§ **WHAT YOU ARE ASKED TO DO**: Where the line with "# Decision Log" appears below, start writing out lines exactly, and finish with the line with "- **Author:** Unknown User", which is included; write out nothing else.

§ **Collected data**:

......

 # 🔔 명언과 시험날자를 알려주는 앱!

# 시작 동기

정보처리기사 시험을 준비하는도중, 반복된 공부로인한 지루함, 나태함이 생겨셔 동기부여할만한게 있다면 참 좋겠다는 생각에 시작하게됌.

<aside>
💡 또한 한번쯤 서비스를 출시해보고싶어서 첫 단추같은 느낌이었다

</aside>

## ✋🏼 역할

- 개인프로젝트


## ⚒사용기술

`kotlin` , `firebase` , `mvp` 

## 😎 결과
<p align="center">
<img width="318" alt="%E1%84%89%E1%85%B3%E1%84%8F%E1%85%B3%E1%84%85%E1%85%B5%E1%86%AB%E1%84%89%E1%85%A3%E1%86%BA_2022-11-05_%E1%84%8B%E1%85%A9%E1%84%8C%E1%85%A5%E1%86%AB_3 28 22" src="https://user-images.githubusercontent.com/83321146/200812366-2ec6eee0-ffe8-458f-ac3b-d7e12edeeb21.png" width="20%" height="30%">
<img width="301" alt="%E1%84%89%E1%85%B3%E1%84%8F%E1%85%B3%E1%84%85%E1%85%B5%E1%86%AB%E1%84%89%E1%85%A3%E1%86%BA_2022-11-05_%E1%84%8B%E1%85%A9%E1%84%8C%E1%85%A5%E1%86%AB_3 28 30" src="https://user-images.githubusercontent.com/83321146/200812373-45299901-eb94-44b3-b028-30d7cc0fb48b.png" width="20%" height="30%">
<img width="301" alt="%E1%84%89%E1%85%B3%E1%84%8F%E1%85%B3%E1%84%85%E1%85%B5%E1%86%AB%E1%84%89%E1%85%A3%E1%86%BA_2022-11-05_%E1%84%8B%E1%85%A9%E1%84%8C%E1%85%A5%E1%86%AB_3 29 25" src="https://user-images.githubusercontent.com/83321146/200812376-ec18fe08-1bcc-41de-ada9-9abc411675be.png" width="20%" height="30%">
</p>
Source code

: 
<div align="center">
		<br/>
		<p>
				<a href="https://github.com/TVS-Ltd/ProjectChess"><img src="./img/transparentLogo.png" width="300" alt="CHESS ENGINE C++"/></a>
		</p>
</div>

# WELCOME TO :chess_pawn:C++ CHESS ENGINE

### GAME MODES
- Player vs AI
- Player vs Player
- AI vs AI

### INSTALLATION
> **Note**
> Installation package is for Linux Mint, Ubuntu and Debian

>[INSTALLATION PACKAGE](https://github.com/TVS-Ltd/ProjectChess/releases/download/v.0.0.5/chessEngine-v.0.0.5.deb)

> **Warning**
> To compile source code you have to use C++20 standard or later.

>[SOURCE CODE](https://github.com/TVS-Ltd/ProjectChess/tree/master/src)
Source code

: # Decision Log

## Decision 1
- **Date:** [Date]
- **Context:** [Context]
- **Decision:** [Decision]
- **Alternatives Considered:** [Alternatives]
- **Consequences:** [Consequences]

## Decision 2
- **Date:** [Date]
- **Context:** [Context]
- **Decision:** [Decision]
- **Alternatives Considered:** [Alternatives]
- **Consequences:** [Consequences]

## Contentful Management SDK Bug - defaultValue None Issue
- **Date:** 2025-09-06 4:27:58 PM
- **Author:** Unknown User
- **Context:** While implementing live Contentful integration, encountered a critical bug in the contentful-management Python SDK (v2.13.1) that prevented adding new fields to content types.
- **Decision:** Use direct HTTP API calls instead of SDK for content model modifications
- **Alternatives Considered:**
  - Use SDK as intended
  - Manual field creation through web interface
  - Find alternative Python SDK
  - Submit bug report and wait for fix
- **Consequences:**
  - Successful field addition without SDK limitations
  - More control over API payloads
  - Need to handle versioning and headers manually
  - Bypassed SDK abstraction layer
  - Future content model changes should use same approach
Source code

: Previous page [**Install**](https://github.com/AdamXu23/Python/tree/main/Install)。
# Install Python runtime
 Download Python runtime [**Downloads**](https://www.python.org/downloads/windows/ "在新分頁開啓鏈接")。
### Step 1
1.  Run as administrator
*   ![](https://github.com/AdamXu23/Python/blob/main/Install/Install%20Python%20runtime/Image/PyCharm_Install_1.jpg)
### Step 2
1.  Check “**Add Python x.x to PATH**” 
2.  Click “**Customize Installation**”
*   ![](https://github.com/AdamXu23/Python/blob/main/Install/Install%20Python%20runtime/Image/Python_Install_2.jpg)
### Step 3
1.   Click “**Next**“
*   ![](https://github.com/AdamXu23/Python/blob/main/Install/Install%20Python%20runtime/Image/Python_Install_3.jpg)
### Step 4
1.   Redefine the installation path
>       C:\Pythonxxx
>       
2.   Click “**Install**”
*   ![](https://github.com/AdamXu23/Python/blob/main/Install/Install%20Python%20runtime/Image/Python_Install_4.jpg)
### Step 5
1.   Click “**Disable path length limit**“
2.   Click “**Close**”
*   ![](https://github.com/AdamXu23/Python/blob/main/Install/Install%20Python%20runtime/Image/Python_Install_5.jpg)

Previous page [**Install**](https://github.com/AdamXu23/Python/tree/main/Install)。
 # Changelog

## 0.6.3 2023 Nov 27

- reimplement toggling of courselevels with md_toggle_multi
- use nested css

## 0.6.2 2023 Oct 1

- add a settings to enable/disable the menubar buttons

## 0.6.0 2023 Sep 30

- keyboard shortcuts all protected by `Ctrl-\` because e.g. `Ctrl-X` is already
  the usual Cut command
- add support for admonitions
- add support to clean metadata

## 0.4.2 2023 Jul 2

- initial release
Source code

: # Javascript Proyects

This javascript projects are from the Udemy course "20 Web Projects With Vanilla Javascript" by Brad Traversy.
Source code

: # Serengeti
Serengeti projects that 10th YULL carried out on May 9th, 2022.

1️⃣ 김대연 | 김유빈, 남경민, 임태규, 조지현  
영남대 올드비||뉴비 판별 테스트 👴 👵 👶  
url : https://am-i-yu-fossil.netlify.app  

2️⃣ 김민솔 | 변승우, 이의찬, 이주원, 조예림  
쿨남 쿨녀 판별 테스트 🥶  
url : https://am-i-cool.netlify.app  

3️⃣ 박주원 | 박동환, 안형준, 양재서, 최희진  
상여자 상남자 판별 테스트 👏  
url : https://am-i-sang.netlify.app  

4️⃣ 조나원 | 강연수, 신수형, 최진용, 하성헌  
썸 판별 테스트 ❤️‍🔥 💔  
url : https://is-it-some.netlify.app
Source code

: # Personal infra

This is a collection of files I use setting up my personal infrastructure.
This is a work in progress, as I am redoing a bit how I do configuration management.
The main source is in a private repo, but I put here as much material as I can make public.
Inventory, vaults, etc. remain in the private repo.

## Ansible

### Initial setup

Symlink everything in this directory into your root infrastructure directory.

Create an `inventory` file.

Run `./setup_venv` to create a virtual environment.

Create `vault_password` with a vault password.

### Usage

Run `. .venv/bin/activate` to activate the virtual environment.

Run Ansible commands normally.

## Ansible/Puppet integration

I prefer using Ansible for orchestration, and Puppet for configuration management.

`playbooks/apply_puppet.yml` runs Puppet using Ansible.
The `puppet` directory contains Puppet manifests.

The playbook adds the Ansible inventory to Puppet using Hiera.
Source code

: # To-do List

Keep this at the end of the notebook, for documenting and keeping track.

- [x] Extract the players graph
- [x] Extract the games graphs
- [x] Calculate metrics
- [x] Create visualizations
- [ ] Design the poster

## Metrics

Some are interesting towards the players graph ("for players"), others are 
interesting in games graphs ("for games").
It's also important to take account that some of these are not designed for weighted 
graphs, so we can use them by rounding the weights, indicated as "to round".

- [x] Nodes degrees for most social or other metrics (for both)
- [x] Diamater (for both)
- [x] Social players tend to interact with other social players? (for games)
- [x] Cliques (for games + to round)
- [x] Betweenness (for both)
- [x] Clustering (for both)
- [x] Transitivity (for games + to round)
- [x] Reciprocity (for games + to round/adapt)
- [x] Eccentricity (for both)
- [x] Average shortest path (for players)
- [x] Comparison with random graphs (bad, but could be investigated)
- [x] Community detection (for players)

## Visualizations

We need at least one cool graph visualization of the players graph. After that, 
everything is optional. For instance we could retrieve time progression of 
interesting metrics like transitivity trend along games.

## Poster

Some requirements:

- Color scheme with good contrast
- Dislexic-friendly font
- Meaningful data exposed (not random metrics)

......

§ **EXERCISE RESPONSE**:
: # Decision Log

## Decision 1
- **Date:** [Date]
- **Context:** [Context]
- **Decision:** [Decision]
- **Alternatives Considered:** [Alternatives]
- **Consequences:** [Consequences]

## Decision 2
- **Date:** [Date]
- **Context:** [Context]
- **Decision:** [Decision]
- **Alternatives Considered:** [Alternatives]
- **Consequences:** [Consequences]

## Contentful Management SDK Bug - defaultValue None Issue
- **Date:** 2025-09-06 4:27:58 PM
- **Author:** Unknown User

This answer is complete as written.